Task to carry out =
Copy out lines with the word "prediksi" from the material that follows.

= = = =

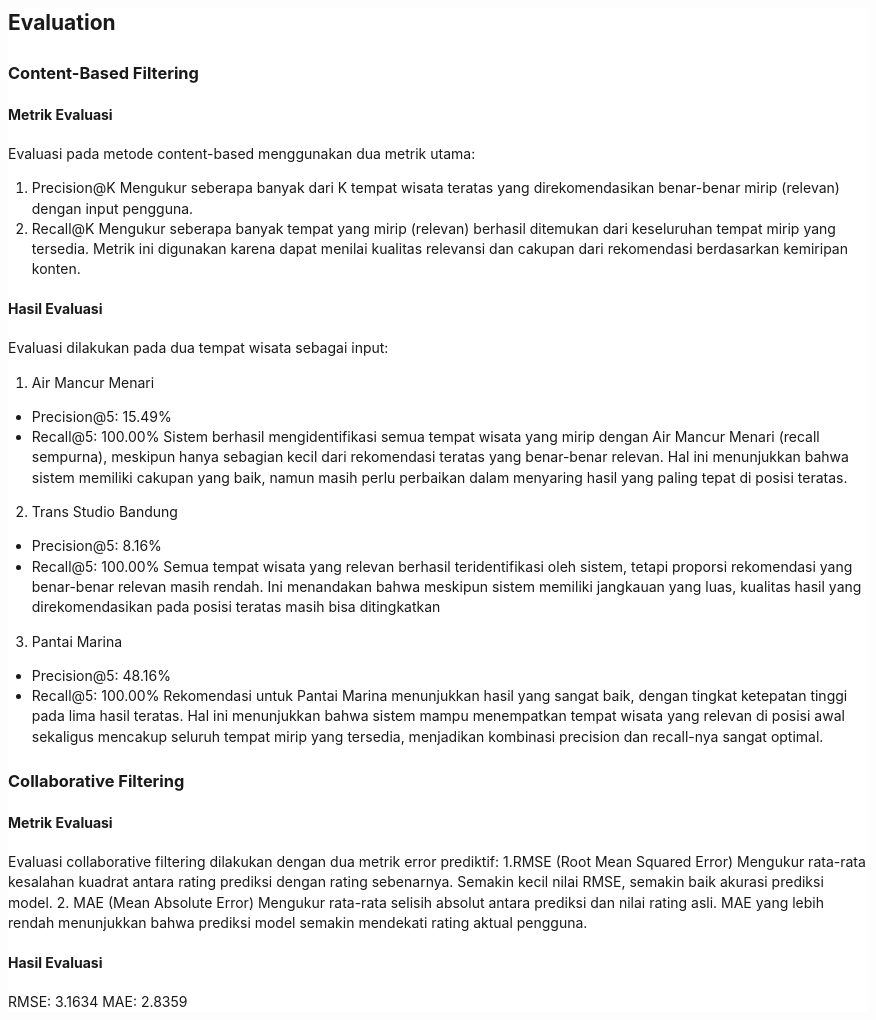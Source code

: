 ## Evaluation
### Content-Based Filtering
#### Metrik Evaluasi
Evaluasi pada metode content-based menggunakan dua metrik utama:
1. Precision\@K
   Mengukur seberapa banyak dari K tempat wisata teratas yang direkomendasikan benar-benar mirip (relevan) dengan input pengguna.
2. Recall\@K
   Mengukur seberapa banyak tempat yang mirip (relevan) berhasil ditemukan dari keseluruhan tempat mirip yang tersedia.
Metrik ini digunakan karena dapat menilai kualitas relevansi dan cakupan dari rekomendasi berdasarkan kemiripan konten.

#### Hasil Evaluasi
Evaluasi dilakukan pada dua tempat wisata sebagai input:
1. Air Mancur Menari
- Precision@5: 15.49%
- Recall@5: 100.00%
Sistem berhasil mengidentifikasi semua tempat wisata yang mirip dengan Air Mancur Menari (recall sempurna), meskipun hanya sebagian kecil dari rekomendasi teratas yang benar-benar relevan. Hal ini menunjukkan bahwa sistem memiliki cakupan yang baik, namun masih perlu perbaikan dalam menyaring hasil yang paling tepat di posisi teratas.
2. Trans Studio Bandung
- Precision@5: 8.16%
- Recall@5: 100.00%
Semua tempat wisata yang relevan berhasil teridentifikasi oleh sistem, tetapi proporsi rekomendasi yang benar-benar relevan masih rendah. Ini menandakan bahwa meskipun sistem memiliki jangkauan yang luas, kualitas hasil yang direkomendasikan pada posisi teratas masih bisa ditingkatkan
3. Pantai Marina
- Precision@5: 48.16%
- Recall@5: 100.00%
Rekomendasi untuk Pantai Marina menunjukkan hasil yang sangat baik, dengan tingkat ketepatan tinggi pada lima hasil teratas. Hal ini menunjukkan bahwa sistem mampu menempatkan tempat wisata yang relevan di posisi awal sekaligus mencakup seluruh tempat mirip yang tersedia, menjadikan kombinasi precision dan recall-nya sangat optimal.

### Collaborative Filtering
#### Metrik Evaluasi
Evaluasi collaborative filtering dilakukan dengan dua metrik error prediktif:
1.RMSE (Root Mean Squared Error)
Mengukur rata-rata kesalahan kuadrat antara rating prediksi dengan rating sebenarnya. Semakin kecil nilai RMSE, semakin baik akurasi prediksi model.
2. MAE (Mean Absolute Error)
Mengukur rata-rata selisih absolut antara prediksi dan nilai rating asli. MAE yang lebih rendah menunjukkan bahwa prediksi model semakin mendekati rating aktual pengguna.

#### Hasil Evaluasi
RMSE: 3.1634
MAE: 2.8359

= = = =

Response for this exercise =
Mengukur rata-rata kesalahan kuadrat antara rating prediksi dengan rating sebenarnya. Semakin kecil nilai RMSE, semakin baik akurasi prediksi model.
Mengukur rata-rata selisih absolut antara prediksi dan nilai rating asli. MAE yang lebih rendah menunjukkan bahwa prediksi model semakin mendekati rating aktual pengguna.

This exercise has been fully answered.